Posted tagged ‘Gracie and the squirrel’

“This squirrel is inadequately afraid of humans! Squirrel, I am a threat to you! We are enemies! Please get off my bench! Oh, god! Oh, god! Don’t touch me—oh, god!”

September 14, 2013

Okay, it’s as if I were a kid again. I’m watching a black and white science fiction movie on TV. This one was made in 1957 and is called The Night the World Exploded. The hero, a scientist, is flying with some air force types to check out a newly formed volcano. On the plane, they are sitting in regular chairs at a card table. The radio operator is on a folding chair. I hope it was a smooth flight. Our heroine, call me Hutch, froze on a ladder going into a cavern. Our hero talked her down by asking if she wanted her mommy and daddy. I’d have punched him. He is now, of course, in love with her, and yes, they did save the world, but it was a close call.

Baby spawn has much to learn. Late yesterday afternoon I heard Gracie prancing about the deck. The spawn was in a tree near her, and Gracie was trying to figure out how to get to it. I brought Gracie inside. A few hours later, I let her out and then heard all sorts of noises. I went out on the deck to check and saw Gracie in the backyard. She had the spawn cornered and was picking it up in her mouth then putting it back down. I went to save the spawn. I was barefoot and was walking in Gracie’s poop part of the yard carefully picking my way through the mine field. I got to Gracie and she took off away from me. The poor spawn ran only a little bit up a tree. It was soaked and mewing. I didn’t see any bites, just saliva. Gracie came to me finally, and we went into the house. That night I took her out twice but on a leash. This morning I checked before Gracie went out, and the baby was gone. I only hope that three run-ins with Gracie were enough for it to stay out of the yard.

I’ve never seen a baby pigeon. I figure they just arrive full-grown, and it’s the same with mourning doves. Baby squirrels, though, have been around the last couple of years. Before that, I would have assumed they too arrive full-grown though in the pine trees are old squirrel nests, huge nests built between branches. Last year I saw a mother squirrel trying to wean her baby. She kept lying on the branch so the baby had no access. The Gracie targeted baby squirrel is on its own, no mother in sight. I think there should have been one more lesson: how to avoid a dog!

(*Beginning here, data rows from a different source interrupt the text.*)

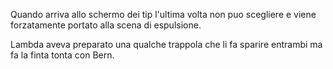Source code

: Quando arriva allo schermo dei tip l'ultima volta non puo scegliere e viene forzatamente portato alla scena di espulsione.

Lambda aveva preparato una qualche trappola che li fa sparire entrambi ma fa la finta tonta con Bern.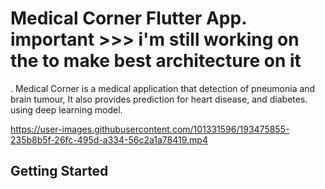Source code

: # Medical Corner Flutter App.  important >>> i'm still working on the to make best architecture on it
.
Medical Corner is a medical application that detection of pneumonia and brain tumour, 
It also provides prediction for heart disease, and diabetes. using deep learning model.
 

https://user-images.githubusercontent.com/101331596/193475855-235b8b5f-26fc-495d-a334-56c2a1a78419.mp4


## Getting Started 

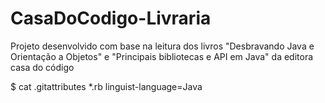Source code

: # CasaDoCodigo-Livraria
Projeto desenvolvido com base na leitura dos livros "Desbravando Java e Orientação a Objetos" e "Principais bibliotecas e API em Java" da editora casa do código

$ cat .gitattributes
*.rb linguist-language=Java
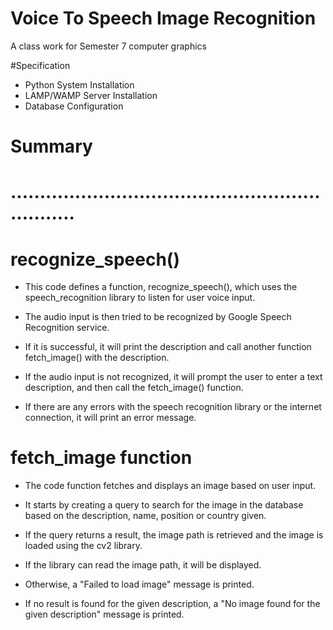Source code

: # Voice To Speech Image Recognition

A class work for Semester 7 computer graphics


#Specification
- Python System Installation
- LAMP/WAMP Server Installation
- Database Configuration



#   Summary 

#   ................................................................

#  recognize_speech() 

-   This code defines a function, recognize_speech(), which uses the speech_recognition library to listen for user voice input.

-   The audio input is then tried to be recognized by Google Speech Recognition service. 

-   If it is successful, it will print the description and call another function fetch_image() with the description.

-   If the audio input is not recognized, it will prompt the user to enter a text description, and then call the fetch_image() function. 

-   If there are any errors with the speech recognition library or the internet connection, it will print an error message.




#   fetch_image function 

-   The code function  fetches and displays an image based on user input.

-   It starts by creating a query to search for the image in the database based on the description, name, position or country given. 

-   If the query returns a result, the image path is retrieved and the image is loaded using the cv2 library. 

-   If the library can read the image path, it will be displayed. 

-   Otherwise, a "Failed to load image" message is printed.
 
-   If no result is found for the given description, a "No image found for the given description" message is printed.





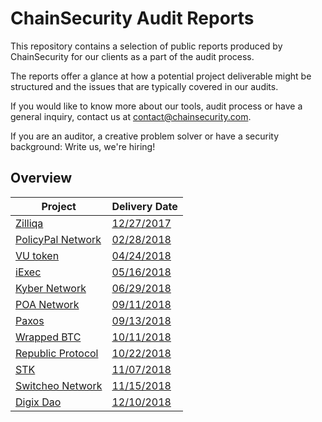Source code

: # ChainSecurity Audit Reports

This repository contains a selection of public reports produced by ChainSecurity for our clients as a part of the audit process. 

The reports offer a glance at how a potential project deliverable might be structured and the issues that are typically covered in our audits.

If you would like to know more about our tools, audit process or have a general inquiry, contact us at contact@chainsecurity.com.

If you are an auditor, a creative problem solver or have a security background: Write us, we're hiring!


## Overview

| Project                                             | Delivery Date                                                                                             | 
| ----------------------------------------------------|-----------------------------------------------------------------------------------------------------------| 
| [Zilliqa](https://zilliqa.com)                      | [12/27/2017](https://github.com/ChainSecurity/audits/blob/master/ChainSecurity_Zilliqa.pdf)               |
| [PolicyPal Network](https://www.policypal.network/) | [02/28/2018](https://github.com/ChainSecurity/audits/blob/master/ChainSecurity_PolicyPal.pdf)             |
| [VU token](https://www.vutoken.io/)                 | [04/24/2018](https://github.com/ChainSecurity/audits/blob/master/ChainSecurity_Vutoken.pdf)               | 
| [iExec](https://iex.ec/)                            | [05/16/2018](https://github.com/ChainSecurity/audits/blob/master/ChainSecurity_iExec.pdf)                 |
| [Kyber Network](https://kyber.network/)             | [06/29/2018](https://github.com/ChainSecurity/audits/blob/master/ChainSecurity_KyberNetwork.pdf)          |
| [POA Network](https://poa.net/)                     | [09/11/2018](https://github.com/ChainSecurity/audits/blob/master/ChainSecurity_PoA.pdf)                   |
| [Paxos](https://www.paxos.com)                      | [09/13/2018](https://github.com/ChainSecurity/audits/blob/master/ChainSecurity_Paxos.pdf)                 |
| [Wrapped BTC](https://www.wbtc.network/)            | [10/11/2018](https://github.com/ChainSecurity/audits/blob/master/ChainSecurity_WBTC.pdf)                  |
| [Republic Protocol](https://republicprotocol.com/)  | [10/22/2018](https://github.com/ChainSecurity/audits/blob/master/ChainSecurity_Republic.pdf)              |
| [STK](https://stktoken.com/)                        | [11/07/2018](https://github.com/ChainSecurity/audits/blob/master/ChainSecurity_STK.pdf)                   |
| [Switcheo Network](https://switcheo.network/)       | [11/15/2018](https://github.com/ChainSecurity/audits/blob/master/ChainSecurity_Switcheo.pdf)              |
| [Digix Dao](https://digix.global/dgd)               | [12/10/2018](https://github.com/ChainSecurity/audits/blob/master/ChainSecurity_Digix.pdf)                 |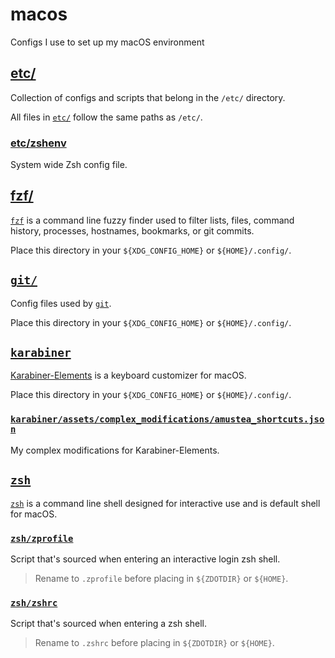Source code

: # macos

Configs I use to set up my macOS environment

## [etc/](etc/)

Collection of configs and scripts that belong in the `/etc/` directory.

All files in [`etc/`](etc/) follow the same paths as `/etc/`.

### [etc/zshenv](etc/zshenv)

System wide Zsh config file.

## [fzf/](fzf/)

[`fzf`](https://github.com/junegunn/fzf/) is a command line fuzzy finder used to filter lists, files, command history, processes, hostnames, bookmarks, or git commits.

Place this directory in your `${XDG_CONFIG_HOME}` or `${HOME}/.config/`.

## [`git/`](git/)

Config files used by [`git`](https://git-scm.com/).

Place this directory in your `${XDG_CONFIG_HOME}` or `${HOME}/.config/`.

## [`karabiner`](karabiner/)

[Karabiner-Elements](https://karabiner-elements.pqrs.org/) is a keyboard customizer for macOS.

Place this directory in your `${XDG_CONFIG_HOME}` or `${HOME}/.config/`.

### [`karabiner/assets/complex_modifications/amustea_shortcuts.json`](karabiner/assets/complex_modifications/amustea_shortcuts.json)

My complex modifications for Karabiner-Elements.

## [`zsh`](zsh/)

[`zsh`](https://zsh.org/) is a command line shell designed for interactive use and is default shell for macOS.

### [`zsh/zprofile`](zsh/zprofile)

Script that's sourced when entering an interactive login zsh shell.

> Rename to `.zprofile` before placing in `${ZDOTDIR}` or `${HOME}`.

### [`zsh/zshrc`](zsh/zshrc)

Script that's sourced when entering a zsh shell.

> Rename to `.zshrc` before placing in `${ZDOTDIR}` or `${HOME}`.
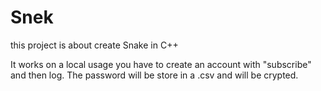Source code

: # Snek

this project is about create Snake in C++

It works on a local usage you have to create an account with "subscribe" and then log.
The password will be store in a .csv and will be crypted. 

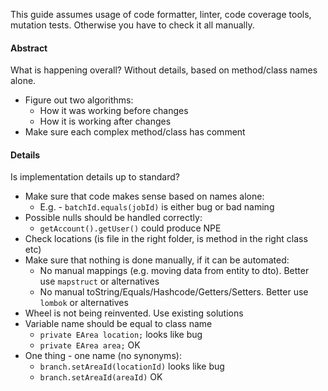 This guide assumes usage of code formatter, linter, code coverage tools, mutation tests. Otherwise you have to check it all manually.

#### Abstract
What is happening overall? Without details, based on method/class names alone. 
* Figure out two algorithms:
    * How it was working before changes
    * How it is working after changes
* Make sure each complex method/class has comment
#### Details
Is implementation details up to standard?
* Make sure that code makes sense based on names alone:
    * E.g. - `batchId.equals(jobId)`  is either bug or bad naming
* Possible nulls should be handled correctly:
    * `getAccount().getUser()` could produce NPE
* Check locations (is file in the right folder, is method in the right class etc)
* Make sure that nothing is done manually, if it can be automated:
    * No manual mappings (e.g. moving data from entity to dto). Better use `mapstruct` or alternatives
    * No manual toString/Equals/Hashcode/Getters/Setters. Better use `lombok` or alternatives
* Wheel is not being reinvented. Use existing solutions
* Variable name should be equal to class name
    * `private EArea location;` looks like bug
    * `private EArea area;` OK
* One thing - one name (no synonyms):
    * `branch.setAreaId(locationId)` looks like bug
    * `branch.setAreaId(areaId)` OK
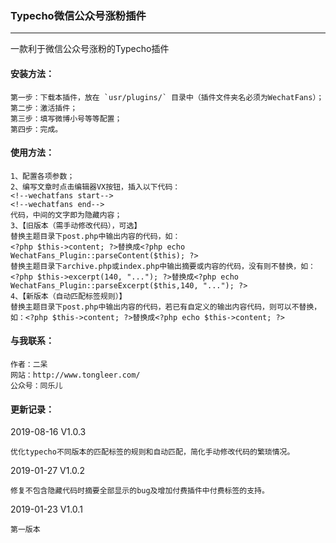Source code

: ### Typecho微信公众号涨粉插件

---
一款利于微信公众号涨粉的Typecho插件

#### 安装方法：

	第一步：下载本插件，放在 `usr/plugins/` 目录中（插件文件夹名必须为WechatFans）；
	第二步：激活插件；
	第三步：填写微博小号等等配置；
	第四步：完成。
	
#### 使用方法：

	1、配置各项参数；
	2、编写文章时点击编辑器VX按钮，插入以下代码：
	<!--wechatfans start-->
	<!--wechatfans end-->
	代码，中间的文字即为隐藏内容；
	3、【旧版本（需手动修改代码），可选】
	替换主题目录下post.php中输出内容的代码，如：
	<?php $this->content; ?>替换成<?php echo WechatFans_Plugin::parseContent($this); ?>
	替换主题目录下archive.php或index.php中输出摘要或内容的代码，没有则不替换，如：
	<?php $this->excerpt(140, "..."); ?>替换成<?php echo WechatFans_Plugin::parseExcerpt($this,140, "..."); ?>
	4、【新版本（自动匹配标签规则）】
	替换主题目录下post.php中输出内容的代码，若已有自定义的输出内容代码，则可以不替换，如：<?php $this->content; ?>替换成<?php echo $this->content; ?>
	

#### 与我联系：

	作者：二呆
	网站：http://www.tongleer.com/
	公众号：同乐儿

#### 更新记录：
2019-08-16 V1.0.3

	优化typecho不同版本的匹配标签的规则和自动匹配，简化手动修改代码的繁琐情况。
	
2019-01-27 V1.0.2

	修复不包含隐藏代码时摘要全部显示的bug及增加付费插件中付费标签的支持。
	
2019-01-23 V1.0.1

	第一版本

“And in this moment, like a swift intake of breath, the rain came.”

September 13, 2013

The rain started when I was sleeping but wasn’t unexpected. It is still raining but hardly, only drop by drop slowly, and I can hear the drops falling on the umbrella. The day has a calmness about it despite the rain. The house is dark and quiet. Today is a favorite sort of day.

Yesterday Gracie had a run-in with a baby spawn which sounds a bit redundant so maybe spawnette would be a better word. Anyway, I heard a bit of a commotion and went into the yard. Gracie had the spawnette running through and around her legs. It was the safest place, a spot where Gracie couldn’t get at it. Gracie kept trying but wasn’t too successful. Finally the creature started to run and the paw got it, sort of flattened the spawn which then ran between Gracie’s legs again. It tried running away a few times but each time Gracie got it. I yelled for Gracie to come, and, as usual, Gracie ignored me. Here’s the irony: I used the hose on Gracie who ran. The spawn went underneath the outdoor shower for safety. I went into the house: mission accomplished. A bit later Gracie came in: her nose and mouth were covered in dirt. I knew she’d been digging. Sure as heck she’d dug a hole under the shower. I didn’t find a dead spawn so it must have gotten away. Much to her consternation, I washed Gracie’s face and cleaned her mouth.

The dry season in northern Ghana lasted half the year. We used to check out the morning sky and say it looked like rain, knowing we had months before it would rain again. The water was often turned off for two or three days most weeks, but we usually knew in advance so we filled our metal buckets with water and lined them up against the wall in the shower room. We also filled every water bottle. At night I’d take a bucket bath and then use the remaining water to flush the toilet. Without water, the grasses turned brown and the soil became dust. Any traveling meant dust in you mouth and all over your body and your clothes. Mammy lorries traveling on laterite roads were followed by dust clouds. I always thought of the old west and stagecoaches when I saw dust billowing behind the lorries.

I loved the start of the rainy season when the storms were most dramatic with thunder shaking the house and lightning bolts hitting the ground where you could see them. I loved the rain when it fell in Bolga.